WHAT TO WORK ON » When transcribing the entries, keep each one exactly as it is.

TASK DATA »
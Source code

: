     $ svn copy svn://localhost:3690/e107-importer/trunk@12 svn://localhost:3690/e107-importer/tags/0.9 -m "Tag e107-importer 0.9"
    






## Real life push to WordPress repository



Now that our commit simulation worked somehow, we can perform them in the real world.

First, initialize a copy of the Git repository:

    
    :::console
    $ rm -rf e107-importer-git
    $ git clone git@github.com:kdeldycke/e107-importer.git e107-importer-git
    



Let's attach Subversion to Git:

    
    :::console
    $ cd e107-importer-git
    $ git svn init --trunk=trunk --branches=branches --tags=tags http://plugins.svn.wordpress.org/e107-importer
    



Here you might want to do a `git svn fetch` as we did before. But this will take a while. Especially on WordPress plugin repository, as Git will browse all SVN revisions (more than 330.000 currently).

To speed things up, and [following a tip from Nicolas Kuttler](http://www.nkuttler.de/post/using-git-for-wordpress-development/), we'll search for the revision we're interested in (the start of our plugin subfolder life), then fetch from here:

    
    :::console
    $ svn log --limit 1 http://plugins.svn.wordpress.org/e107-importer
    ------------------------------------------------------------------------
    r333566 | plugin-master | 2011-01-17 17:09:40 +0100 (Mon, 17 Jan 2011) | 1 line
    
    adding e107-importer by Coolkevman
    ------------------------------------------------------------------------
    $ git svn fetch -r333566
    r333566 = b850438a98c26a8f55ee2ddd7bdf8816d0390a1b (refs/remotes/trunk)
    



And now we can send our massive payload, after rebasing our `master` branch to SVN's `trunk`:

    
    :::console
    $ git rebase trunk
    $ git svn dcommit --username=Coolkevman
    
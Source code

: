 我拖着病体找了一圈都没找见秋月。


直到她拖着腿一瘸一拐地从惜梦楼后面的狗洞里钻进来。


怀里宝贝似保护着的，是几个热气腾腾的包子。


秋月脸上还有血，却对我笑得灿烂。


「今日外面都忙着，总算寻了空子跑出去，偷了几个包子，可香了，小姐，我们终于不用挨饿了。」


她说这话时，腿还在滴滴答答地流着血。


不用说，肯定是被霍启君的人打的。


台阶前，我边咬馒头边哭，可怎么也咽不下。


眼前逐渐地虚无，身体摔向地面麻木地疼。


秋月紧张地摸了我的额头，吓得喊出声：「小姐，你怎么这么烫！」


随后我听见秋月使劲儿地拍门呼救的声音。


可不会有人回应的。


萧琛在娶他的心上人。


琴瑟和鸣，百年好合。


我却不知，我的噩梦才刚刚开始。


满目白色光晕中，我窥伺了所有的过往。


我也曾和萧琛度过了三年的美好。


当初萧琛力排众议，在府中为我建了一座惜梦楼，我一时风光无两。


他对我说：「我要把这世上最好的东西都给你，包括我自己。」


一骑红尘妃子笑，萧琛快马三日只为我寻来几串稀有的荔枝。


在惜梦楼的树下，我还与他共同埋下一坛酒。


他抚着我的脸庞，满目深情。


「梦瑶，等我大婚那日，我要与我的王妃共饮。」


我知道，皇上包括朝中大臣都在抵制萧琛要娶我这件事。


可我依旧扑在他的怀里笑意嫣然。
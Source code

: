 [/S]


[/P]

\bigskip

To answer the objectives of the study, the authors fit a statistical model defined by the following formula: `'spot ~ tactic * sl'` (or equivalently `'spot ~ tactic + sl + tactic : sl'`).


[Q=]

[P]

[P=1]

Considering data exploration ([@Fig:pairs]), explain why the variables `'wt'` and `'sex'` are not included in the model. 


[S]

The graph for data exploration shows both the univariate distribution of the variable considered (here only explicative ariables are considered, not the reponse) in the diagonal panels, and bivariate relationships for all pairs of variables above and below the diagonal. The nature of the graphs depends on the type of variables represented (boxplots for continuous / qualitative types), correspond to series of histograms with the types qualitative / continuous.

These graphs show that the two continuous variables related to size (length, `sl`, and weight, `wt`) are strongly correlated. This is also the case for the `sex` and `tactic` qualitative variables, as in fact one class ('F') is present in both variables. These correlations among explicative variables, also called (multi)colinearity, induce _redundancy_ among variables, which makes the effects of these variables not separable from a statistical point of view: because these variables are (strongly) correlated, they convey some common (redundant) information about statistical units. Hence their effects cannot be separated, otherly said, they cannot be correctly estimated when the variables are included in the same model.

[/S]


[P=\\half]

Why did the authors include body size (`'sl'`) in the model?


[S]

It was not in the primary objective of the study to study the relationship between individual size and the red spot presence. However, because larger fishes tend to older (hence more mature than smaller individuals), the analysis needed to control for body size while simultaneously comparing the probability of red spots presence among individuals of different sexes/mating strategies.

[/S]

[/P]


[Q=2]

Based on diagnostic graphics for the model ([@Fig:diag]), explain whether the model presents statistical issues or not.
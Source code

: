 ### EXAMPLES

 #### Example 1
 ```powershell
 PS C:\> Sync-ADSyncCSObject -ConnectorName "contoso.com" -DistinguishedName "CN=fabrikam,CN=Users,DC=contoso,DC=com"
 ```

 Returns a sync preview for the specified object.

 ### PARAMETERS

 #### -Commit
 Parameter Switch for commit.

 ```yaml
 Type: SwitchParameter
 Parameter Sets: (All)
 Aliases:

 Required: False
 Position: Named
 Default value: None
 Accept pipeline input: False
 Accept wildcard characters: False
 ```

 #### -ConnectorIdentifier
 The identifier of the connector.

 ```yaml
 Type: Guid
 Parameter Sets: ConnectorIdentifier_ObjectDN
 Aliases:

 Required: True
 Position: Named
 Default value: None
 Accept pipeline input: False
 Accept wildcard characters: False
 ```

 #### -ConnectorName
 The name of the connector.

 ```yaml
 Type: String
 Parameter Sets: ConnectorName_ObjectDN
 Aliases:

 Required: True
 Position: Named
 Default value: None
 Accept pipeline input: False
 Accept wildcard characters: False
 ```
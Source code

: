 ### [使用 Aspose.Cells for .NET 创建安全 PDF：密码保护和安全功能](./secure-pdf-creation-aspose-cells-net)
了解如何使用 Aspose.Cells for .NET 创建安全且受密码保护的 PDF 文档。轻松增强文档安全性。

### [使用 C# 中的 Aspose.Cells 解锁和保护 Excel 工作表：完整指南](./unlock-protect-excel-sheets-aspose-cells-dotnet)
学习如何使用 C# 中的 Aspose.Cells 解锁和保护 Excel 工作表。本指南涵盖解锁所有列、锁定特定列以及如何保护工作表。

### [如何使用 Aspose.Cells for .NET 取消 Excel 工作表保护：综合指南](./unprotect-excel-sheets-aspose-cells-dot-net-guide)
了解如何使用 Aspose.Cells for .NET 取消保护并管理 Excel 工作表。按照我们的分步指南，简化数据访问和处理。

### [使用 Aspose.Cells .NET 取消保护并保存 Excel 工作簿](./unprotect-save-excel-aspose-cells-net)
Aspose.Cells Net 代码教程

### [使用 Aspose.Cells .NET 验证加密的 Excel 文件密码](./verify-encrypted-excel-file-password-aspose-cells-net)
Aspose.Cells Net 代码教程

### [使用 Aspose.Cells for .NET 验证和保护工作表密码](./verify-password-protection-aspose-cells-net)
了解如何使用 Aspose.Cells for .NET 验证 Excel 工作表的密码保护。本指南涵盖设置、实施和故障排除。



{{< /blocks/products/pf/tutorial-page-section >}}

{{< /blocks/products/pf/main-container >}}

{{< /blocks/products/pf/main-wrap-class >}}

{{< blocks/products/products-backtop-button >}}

PROBLEM SOLUTION »
Source code

:     $ svn copy svn://localhost:3690/e107-importer/trunk@12 svn://localhost:3690/e107-importer/tags/0.9 -m "Tag e107-importer 0.9"
    






## Real life push to WordPress repository



Now that our commit simulation worked somehow, we can perform them in the real world.

First, initialize a copy of the Git repository:

    
    :::console
    $ rm -rf e107-importer-git
    $ git clone git@github.com:kdeldycke/e107-importer.git e107-importer-git
    



Let's attach Subversion to Git:

    
    :::console
    $ cd e107-importer-git
    $ git svn init --trunk=trunk --branches=branches --tags=tags http://plugins.svn.wordpress.org/e107-importer
    



Here you might want to do a `git svn fetch` as we did before. But this will take a while. Especially on WordPress plugin repository, as Git will browse all SVN revisions (more than 330.000 currently).

To speed things up, and [following a tip from Nicolas Kuttler](http://www.nkuttler.de/post/using-git-for-wordpress-development/), we'll search for the revision we're interested in (the start of our plugin subfolder life), then fetch from here:

    
    :::console
    $ svn log --limit 1 http://plugins.svn.wordpress.org/e107-importer
    ------------------------------------------------------------------------
    r333566 | plugin-master | 2011-01-17 17:09:40 +0100 (Mon, 17 Jan 2011) | 1 line
    
    adding e107-importer by Coolkevman
    ------------------------------------------------------------------------
    $ git svn fetch -r333566
    r333566 = b850438a98c26a8f55ee2ddd7bdf8816d0390a1b (refs/remotes/trunk)
    



And now we can send our massive payload, after rebasing our `master` branch to SVN's `trunk`:

    
    :::console
    $ git rebase trunk
    $ git svn dcommit --username=Coolkevman
    
Source code

: 我拖着病体找了一圈都没找见秋月。


直到她拖着腿一瘸一拐地从惜梦楼后面的狗洞里钻进来。


怀里宝贝似保护着的，是几个热气腾腾的包子。


秋月脸上还有血，却对我笑得灿烂。


「今日外面都忙着，总算寻了空子跑出去，偷了几个包子，可香了，小姐，我们终于不用挨饿了。」


她说这话时，腿还在滴滴答答地流着血。


不用说，肯定是被霍启君的人打的。


台阶前，我边咬馒头边哭，可怎么也咽不下。


眼前逐渐地虚无，身体摔向地面麻木地疼。


秋月紧张地摸了我的额头，吓得喊出声：「小姐，你怎么这么烫！」


随后我听见秋月使劲儿地拍门呼救的声音。


可不会有人回应的。


萧琛在娶他的心上人。


琴瑟和鸣，百年好合。


我却不知，我的噩梦才刚刚开始。


满目白色光晕中，我窥伺了所有的过往。


我也曾和萧琛度过了三年的美好。


当初萧琛力排众议，在府中为我建了一座惜梦楼，我一时风光无两。


他对我说：「我要把这世上最好的东西都给你，包括我自己。」


一骑红尘妃子笑，萧琛快马三日只为我寻来几串稀有的荔枝。


在惜梦楼的树下，我还与他共同埋下一坛酒。


他抚着我的脸庞，满目深情。


「梦瑶，等我大婚那日，我要与我的王妃共饮。」


我知道，皇上包括朝中大臣都在抵制萧琛要娶我这件事。


可我依旧扑在他的怀里笑意嫣然。
Source code

: [/S]


[/P]

\bigskip

To answer the objectives of the study, the authors fit a statistical model defined by the following formula: `'spot ~ tactic * sl'` (or equivalently `'spot ~ tactic + sl + tactic : sl'`).


[Q=]

[P]

[P=1]

Considering data exploration ([@Fig:pairs]), explain why the variables `'wt'` and `'sex'` are not included in the model. 


[S]

The graph for data exploration shows both the univariate distribution of the variable considered (here only explicative ariables are considered, not the reponse) in the diagonal panels, and bivariate relationships for all pairs of variables above and below the diagonal. The nature of the graphs depends on the type of variables represented (boxplots for continuous / qualitative types), correspond to series of histograms with the types qualitative / continuous.

These graphs show that the two continuous variables related to size (length, `sl`, and weight, `wt`) are strongly correlated. This is also the case for the `sex` and `tactic` qualitative variables, as in fact one class ('F') is present in both variables. These correlations among explicative variables, also called (multi)colinearity, induce _redundancy_ among variables, which makes the effects of these variables not separable from a statistical point of view: because these variables are (strongly) correlated, they convey some common (redundant) information about statistical units. Hence their effects cannot be separated, otherly said, they cannot be correctly estimated when the variables are included in the same model.

[/S]


[P=\\half]

Why did the authors include body size (`'sl'`) in the model?


[S]

It was not in the primary objective of the study to study the relationship between individual size and the red spot presence. However, because larger fishes tend to older (hence more mature than smaller individuals), the analysis needed to control for body size while simultaneously comparing the probability of red spots presence among individuals of different sexes/mating strategies.

[/S]

[/P]


[Q=2]

Based on diagnostic graphics for the model ([@Fig:diag]), explain whether the model presents statistical issues or not.
Source code

: ### EXAMPLES

 #### Example 1
 ```powershell
 PS C:\> Sync-ADSyncCSObject -ConnectorName "contoso.com" -DistinguishedName "CN=fabrikam,CN=Users,DC=contoso,DC=com"
 ```

 Returns a sync preview for the specified object.

 ### PARAMETERS

 #### -Commit
 Parameter Switch for commit.

 ```yaml
 Type: SwitchParameter
 Parameter Sets: (All)
 Aliases:

 Required: False
 Position: Named
 Default value: None
 Accept pipeline input: False
 Accept wildcard characters: False
 ```

 #### -ConnectorIdentifier
 The identifier of the connector.

 ```yaml
 Type: Guid
 Parameter Sets: ConnectorIdentifier_ObjectDN
 Aliases:

 Required: True
 Position: Named
 Default value: None
 Accept pipeline input: False
 Accept wildcard characters: False
 ```

 #### -ConnectorName
 The name of the connector.

 ```yaml
 Type: String
 Parameter Sets: ConnectorName_ObjectDN
 Aliases:

 Required: True
 Position: Named
 Default value: None
 Accept pipeline input: False
 Accept wildcard characters: False
 ```
Source code

: ### [使用 Aspose.Cells for .NET 创建安全 PDF：密码保护和安全功能](./secure-pdf-creation-aspose-cells-net)
了解如何使用 Aspose.Cells for .NET 创建安全且受密码保护的 PDF 文档。轻松增强文档安全性。

### [使用 C# 中的 Aspose.Cells 解锁和保护 Excel 工作表：完整指南](./unlock-protect-excel-sheets-aspose-cells-dotnet)
学习如何使用 C# 中的 Aspose.Cells 解锁和保护 Excel 工作表。本指南涵盖解锁所有列、锁定特定列以及如何保护工作表。

### [如何使用 Aspose.Cells for .NET 取消 Excel 工作表保护：综合指南](./unprotect-excel-sheets-aspose-cells-dot-net-guide)
了解如何使用 Aspose.Cells for .NET 取消保护并管理 Excel 工作表。按照我们的分步指南，简化数据访问和处理。

### [使用 Aspose.Cells .NET 取消保护并保存 Excel 工作簿](./unprotect-save-excel-aspose-cells-net)
Aspose.Cells Net 代码教程

### [使用 Aspose.Cells .NET 验证加密的 Excel 文件密码](./verify-encrypted-excel-file-password-aspose-cells-net)
Aspose.Cells Net 代码教程

### [使用 Aspose.Cells for .NET 验证和保护工作表密码](./verify-password-protection-aspose-cells-net)
了解如何使用 Aspose.Cells for .NET 验证 Excel 工作表的密码保护。本指南涵盖设置、实施和故障排除。



{{< /blocks/products/pf/tutorial-page-section >}}

{{< /blocks/products/pf/main-container >}}

{{< /blocks/products/pf/main-wrap-class >}}

{{< blocks/products/products-backtop-button >}}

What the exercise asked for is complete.